Clinical and Molecular Genetics Unit, UCL Institute of Child Health and Great Ormond Street Hospital NHS Trust, 30 Guilford St, London WC1N 1EH, UK.
Arch Dis Child. 2010 Feb;95(2):153-5. doi: 10.1136/adc.2009.158220.

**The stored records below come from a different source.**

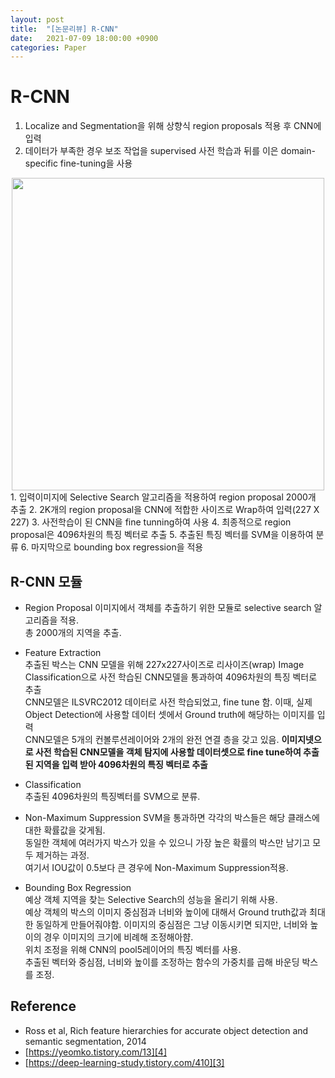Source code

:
 ```yaml
---
layout: post
title:  "[논문리뷰] R-CNN"
date:   2021-07-09 18:00:00 +0900
categories: Paper
---
```

# R-CNN
1. Localize and Segmentation을 위해 상향식 region proposals 적용 후 CNN에 입력
2. 데이터가 부족한 경우 보조 작업을 supervised 사전 학습과 뒤를 이은 domain-specific fine-tuning을 사용

<center><img src="https://camo.githubusercontent.com/48d7136690ed3bf4b5ffa3251aceed40ffc623f2c3b7ea1ea4b647e9fb65afde/68747470733a2f2f70617065727377697468636f64652e636f6d2f6d656469612f6d6574686f64732f6e65775f73706c6173682d6d6574686f645f4e614139357a572e6a7067" width="500" height=""></center>
1. 입력이미지에 Selective Search 알고리즘을 적용하여 region proposal 2000개 추출    
2. 2K개의 region proposal을 CNN에 적합한 사이즈로 Wrap하여 입력(227 X 227)
3. 사전학습이 된 CNN을 fine tunning하여 사용  
4. 최종적으로 region proposal은 4096차원의 특징 벡터로 추출  
5. 추출된 특징 벡터를 SVM을 이용하여 분류  
6. 마지막으로 bounding box regression을 적용  



## R-CNN 모듈
- Region Proposal
이미지에서 객체를 추출하기 위한 모듈로 selective search 알고리즘을 적용.  
총 2000개의 지역을 추출.  
- Feature Extraction  
추출된 박스는 CNN 모델을 위해 227x227사이즈로 리사이즈(wrap)
Image Classification으로 사전 학습된 CNN모델을 통과하여 4096차원의 특징 벡터로 추출   
CNN모델은 ILSVRC2012 데이터로 사전 학습되었고, fine tune 함. 이때, 실제 Object Detection에 사용할 데이터 셋에서 Ground truth에 해당하는 이미지를 입력  
CNN모델은 5개의 컨볼루션레이어와 2개의 완전 연결 층을 갖고 있음.
__이미지넷으로 사전 학습된 CNN모델을 객체 탐지에 사용할 데이터셋으로 fine tune하여 추출된 지역을 입력 받아 4096차원의 특징 벡터로 추출__

- Classification  
추출된 4096차원의 특징벡터를 SVM으로 분류.

- Non-Maximum Suppression
SVM을 통과하면 각각의 박스들은 해당 클래스에 대한 확률값을 갖게됨.  
동일한 객체에 여러가지 박스가 있을 수 있으니 가장 높은 확률의 박스만 남기고 모두 제거하는 과정.  
여기서 IOU값이 0.5보다 큰 경우에 Non-Maximum Suppression적용.  
- Bounding Box Regression  
예상 객체 지역을 찾는 Selective Search의 성능을 올리기 위해 사용.  
예상 객체의 박스의 이미지 중심점과 너비와 높이에 대해서 Ground truth값과 최대한 동일하게 만들어줘야함.
이미지의 중심점은 그냥 이동시키면 되지만, 너비와 높이의 경우 이미지의 크기에 비례해 조정해아햠.  
위치 조정을 위해 CNN의 pool5레이어의 특징 벡터를 사용.  
추출된 벡터와 중심점, 너비와 높이를 조정하는 함수의 가중치를 곱해 바운딩 박스를 조정.  

  
    

## Reference  
- Ross et al, Rich feature hierarchies for accurate object detection and semantic segmentation, 2014
- [https://yeomko.tistory.com/13][4]
- [https://deep-learning-study.tistory.com/410][3]




[4]: https://yeomko.tistory.com/13
[3]: https://github.com/jekyll/jekyll
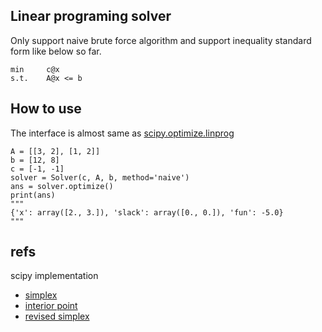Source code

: ## Linear programing solver
Only support naive brute force algorithm and support inequality standard form like below so far.
```
min     c@x
s.t.    A@x <= b
```

## How to use 
The interface is almost same as [scipy.optimize.linprog](https://docs.scipy.org/doc/scipy/reference/generated/scipy.optimize.linprog.html)

```
A = [[3, 2], [1, 2]]
b = [12, 8]
c = [-1, -1]
solver = Solver(c, A, b, method='naive')
ans = solver.optimize()
print(ans)
"""
{'x': array([2., 3.]), 'slack': array([0., 0.]), 'fun': -5.0}
"""
```


## refs
scipy implementation  
- [simplex](https://github.com/scipy/scipy/blob/v1.8.0/scipy/optimize/_linprog_simplex.py)  
- [interior point](https://github.com/scipy/scipy/blob/v1.8.0/scipy/optimize/_linprog_ip.py)
- [revised simplex](https://github.com/scipy/scipy/blob/v1.8.0/scipy/optimize/_linprog_rs.py)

Three unrelated children from ethnically diverse backgrounds who were treated for acute leukaemia became profoundly and irreversibly deaf during treatment. Aminoglycoside levels were within the therapeutic range. Genetic testing showed all three to have a maternally inherited mutation of mitochondrial DNA, m.1555A>G, known to cause sensitivity to the ototoxic effects of aminoglycosides. One child has received a cochlear implant, and another will be implanted shortly. Children diagnosed with acute leukaemia should be tested for this mutation at diagnosis, and alternative antibiotics chosen for the treatment of sepsis. Consideration should be given to elective testing of other groups of patients likely to receive aminoglycosides.
三个来自不同种族背景的无关儿童在接受急性白血病治疗期间变得深度且不可逆转地耳聋。氨基糖苷类药物水平在治疗范围内。基因检测显示,这三个孩子都携带一种已知会导致对氨基糖苷类药物耳毒性敏感的线粒体 DNA m.1555A>G 的母系遗传突变。一个孩子已经接受了耳蜗植入,另一个孩子也将很快接受植入。诊断出患有急性白血病的儿童应在诊断时检测该突变,并选择用于治疗败血症的替代抗生素。应考虑对可能接受氨基糖苷类药物治疗的其他患者群体进行选择性检测。